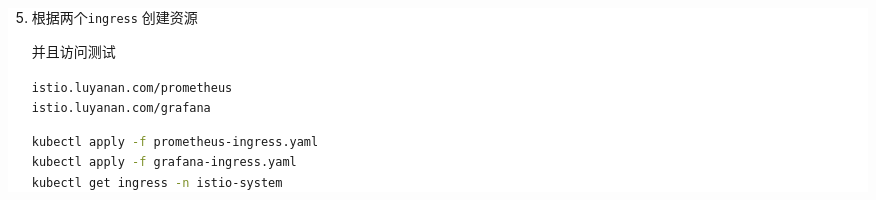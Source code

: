 5. 根据两个`ingress` 创建资源

   并且访问测试

   ```bash
   istio.luyanan.com/prometheus
   istio.luyanan.com/grafana
   ```

   ```bash
   kubectl apply -f prometheus-ingress.yaml
   kubectl apply -f grafana-ingress.yaml
   kubectl get ingress -n istio-system
   
   ```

* **WHAT YOU ARE ASKED TO DO**: Once the images are set aside, retype all of the material above exactly.

* **RESPONSE TO THIS EXERCISE**:
Source code

: 5. 根据两个`ingress` 创建资源

   并且访问测试

   ```bash
   istio.luyanan.com/prometheus
   istio.luyanan.com/grafana
   ```

   ```bash
   kubectl apply -f prometheus-ingress.yaml
   kubectl apply -f grafana-ingress.yaml
   kubectl get ingress -n istio-system
   
   ```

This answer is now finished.